* Exercise input:
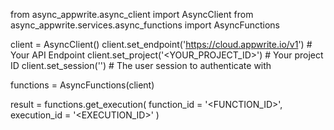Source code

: from async_appwrite.async_client import AsyncClient
from async_appwrite.services.async_functions import AsyncFunctions


client = AsyncClient()
client.set_endpoint('https://cloud.appwrite.io/v1') # Your API Endpoint
client.set_project('<YOUR_PROJECT_ID>') # Your project ID
client.set_session('') # The user session to authenticate with

functions = AsyncFunctions(client)

result = functions.get_execution(
    function_id = '<FUNCTION_ID>',
    execution_id = '<EXECUTION_ID>'
)
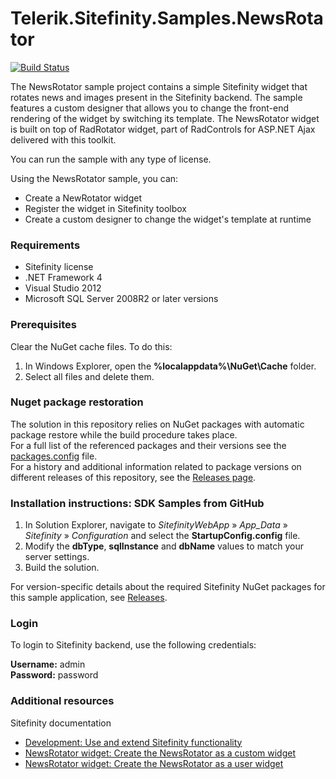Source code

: Telerik.Sitefinity.Samples.NewsRotator
======================================

[![Build Status](http://sdk-jenkins-ci.cloudapp.net/buildStatus/icon?job=Telerik.Sitefinity.Samples.NewsRotator.CI)](http://sdk-jenkins-ci.cloudapp.net/job/Telerik.Sitefinity.Samples.NewsRotator.CI/)

The NewsRotator sample project contains a simple Sitefinity widget that rotates news and images present in the Sitefinity backend. The sample features a custom designer that allows you to change the front-end rendering of the widget by switching its template. The NewsRotator widget is built on top of RadRotator widget, part of RadControls for ASP.NET Ajax delivered with this toolkit.

You can run the sample with any type of license. 

Using the NewsRotator sample, you can:

* Create a NewRotator widget
* Register the widget in Sitefinity toolbox
* Create a custom designer to change the widget's template at runtime


### Requirements

* Sitefinity license
* .NET Framework 4
* Visual Studio 2012
* Microsoft SQL Server 2008R2 or later versions

### Prerequisites

Clear the NuGet cache files. To do this:

1. In Windows Explorer, open the **%localappdata%\NuGet\Cache** folder.
2. Select all files and delete them.

### Nuget package restoration
The solution in this repository relies on NuGet packages with automatic package restore while the build procedure takes place.   
For a full list of the referenced packages and their versions see the [packages.config](https://github.com/Sitefinity-SDK/Telerik.Sitefinity.Samples.NewsRotator/blob/master/SitefinityWebApp/packages.config) file.    
For a history and additional information related to package versions on different releases of this repository, see the [Releases page](https://github.com/Sitefinity-SDK/Telerik.Sitefinity.Samples.NewsRotator/releases).    


### Installation instructions: SDK Samples from GitHub


1. In Solution Explorer, navigate to _SitefinityWebApp_ » *App_Data* » _Sitefinity_ » _Configuration_ and select the **StartupConfig.config** file. 
2. Modify the **dbType**, **sqlInstance** and **dbName** values to match your server settings.
3. Build the solution.

For version-specific details about the required Sitefinity NuGet packages for this sample application, see [Releases](https://github.com/Sitefinity-SDK/Telerik.Sitefinity.Samples.NewsRotator/releases).


### Login

To login to Sitefinity backend, use the following credentials: 

**Username:** admin  
**Password:** password

### Additional resources
Sitefinity documentation
* [Development: Use and extend Sitefinity functionality](http://docs.sitefinity.com/develop-create-and-manage-website-content)
* [NewsRotator widget: Create the NewsRotator as a custom widget](http://docs.sitefinity.com/newsrotator-widget-create-the-newsrotator-as-a-custom-widget)
* [NewsRotator widget: Create the NewsRotator as a user widget](http://docs.sitefinity.com/newsrotator-widget-create-the-newsrotator-as-a-user-widget)

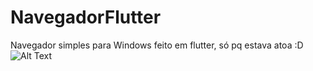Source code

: # NavegadorFlutter
Navegador simples para Windows feito em flutter, só pq estava atoa :D<br>
![Alt Text](https://media.giphy.com/media/2OmZmxBCiREyZaaHgm/giphy.gif)
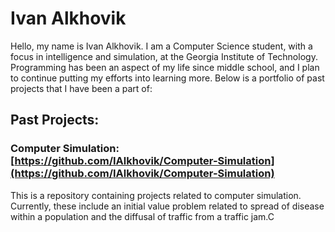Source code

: # Ivan Alkhovik

Hello, my name is Ivan Alkhovik. I am a Computer Science student, with a focus in intelligence and simulation, at the Georgia Institute of Technology. Programming has been an aspect of my life since middle school, and I plan to continue putting my efforts into learning more. Below is a portfolio of past projects that I have been a part of:

## Past Projects:

### Computer Simulation: [https://github.com/IAlkhovik/Computer-Simulation](https://github.com/IAlkhovik/Computer-Simulation)

This is a repository containing projects related to computer simulation. Currently, these include an initial value problem related to spread of disease within a population and the diffusal of traffic from a traffic jam.C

* Exercise requirements: All lines above from the one containing "### Nuget package restoration" to the one containing "The solution in" must be repeated exactly, both lines included, and no others.

* Result of the exercise:
### Nuget package restoration
The solution in this repository relies on NuGet packages with automatic package restore while the build procedure takes place.   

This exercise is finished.